August 29.—Left Vevey by an early train for Sierre. The line passes by Montreux, Villeneuve (where it leaves the eastern extremity of the lake of Geneva), Aigle, Bex, St. Maurice, Martigny, and Sion. At Sierre we took the diligence for Visp. This part of the valley of the Rhone is a long delta, which in the lapse of ages has been formed by the débris brought down by the Rhone, and the lateral torrents from the mountains. Much of it is swampy, and full of reeds. Some of this, one cannot but suppose, might be made good serviceable land by cutting channels for the water, and raising the surface of the land with the materials thus gained. Indian corn grows here very luxuriantly. It is a large variety; some of the stems had three cobs. This, the potatoes, and the tobacco—of which, or, at all events, of the smoke of which, we saw much—in thought connected the scene before us with the New World.

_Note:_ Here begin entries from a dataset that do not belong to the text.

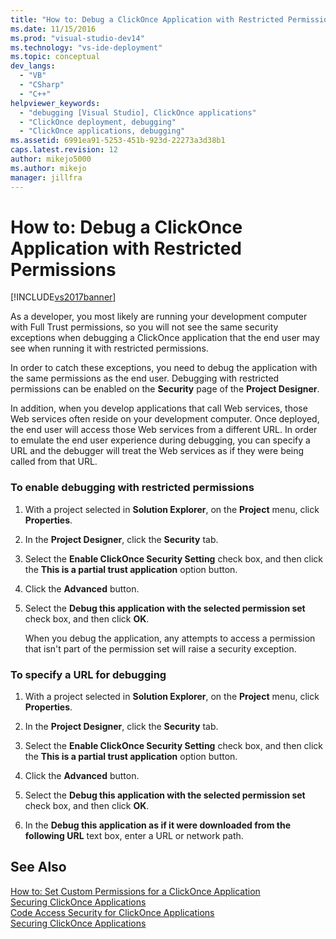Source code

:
 ```yaml
---
title: "How to: Debug a ClickOnce Application with Restricted Permissions | Microsoft Docs"
ms.date: 11/15/2016
ms.prod: "visual-studio-dev14"
ms.technology: "vs-ide-deployment"
ms.topic: conceptual
dev_langs: 
  - "VB"
  - "CSharp"
  - "C++"
helpviewer_keywords: 
  - "debugging [Visual Studio], ClickOnce applications"
  - "ClickOnce deployment, debugging"
  - "ClickOnce applications, debugging"
ms.assetid: 6991ea91-5253-451b-923d-22273a3d38b1
caps.latest.revision: 12
author: mikejo5000
ms.author: mikejo
manager: jillfra
---
```

# How to: Debug a ClickOnce Application with Restricted Permissions
[!INCLUDE[vs2017banner](../includes/vs2017banner.md)]

As a developer, you most likely are running your development computer with Full Trust permissions, so you will not see the same security exceptions when debugging a ClickOnce application that the end user may see when running it with restricted permissions.  
  
 In order to catch these exceptions, you need to debug the application with the same permissions as the end user. Debugging with restricted permissions can be enabled on the **Security** page of the **Project Designer**.  
  
 In addition, when you develop applications that call Web services, those Web services often reside on your development computer. Once deployed, the end user will access those Web services from a different URL. In order to emulate the end user experience during debugging, you can specify a URL and the debugger will treat the Web services as if they were being called from that URL.  
  
### To enable debugging with restricted permissions  
  
1. With a project selected in **Solution Explorer**, on the **Project** menu, click **Properties**.  
  
2. In the **Project Designer**, click the **Security** tab.  
  
3. Select the **Enable ClickOnce Security Setting** check box, and then click the **This is a partial trust application** option button.  
  
4. Click the **Advanced** button.  
  
5. Select the **Debug this application with the selected permission set** check box, and then click **OK**.  
  
     When you debug the application, any attempts to access a permission that isn't part of the permission set will raise a security exception.  
  
### To specify a URL for debugging  
  
1. With a project selected in **Solution Explorer**, on the **Project** menu, click **Properties**.  
  
2. In the **Project Designer**, click the **Security** tab.  
  
3. Select the **Enable ClickOnce Security Setting** check box, and then click the **This is a partial trust application** option button.  
  
4. Click the **Advanced** button.  
  
5. Select the **Debug this application with the selected permission set** check box, and then click **OK**.  
  
6. In the **Debug this application as if it were downloaded from the following URL** text box, enter a URL or network path.  
  
## See Also  
 [How to: Set Custom Permissions for a ClickOnce Application](../deployment/how-to-set-custom-permissions-for-a-clickonce-application.md)   
 [Securing ClickOnce Applications](../deployment/securing-clickonce-applications.md)   
 [Code Access Security for ClickOnce Applications](../deployment/code-access-security-for-clickonce-applications.md)   
 [Securing ClickOnce Applications](../deployment/securing-clickonce-applications.md)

Between Sierre and Visp there are a great many large mounds in the valley. The side of these mounds which looks up the valley is always rounded. The face which looks down the valley, is sometimes rocky and precipitous. This difference must be the effect of former glacier action, at a time when the whole valley, down to Geneva, was the bed of a glacier, which planed off and rounded only that side of the mound against which it moved and worked. Above Visp the land is very poor, consisting chiefly of cretaceous detrital matter. This is covered with a pine forest, a great part of which is composed of Scotch fir, the old ones being frequently decorated with tufts of mistletoe.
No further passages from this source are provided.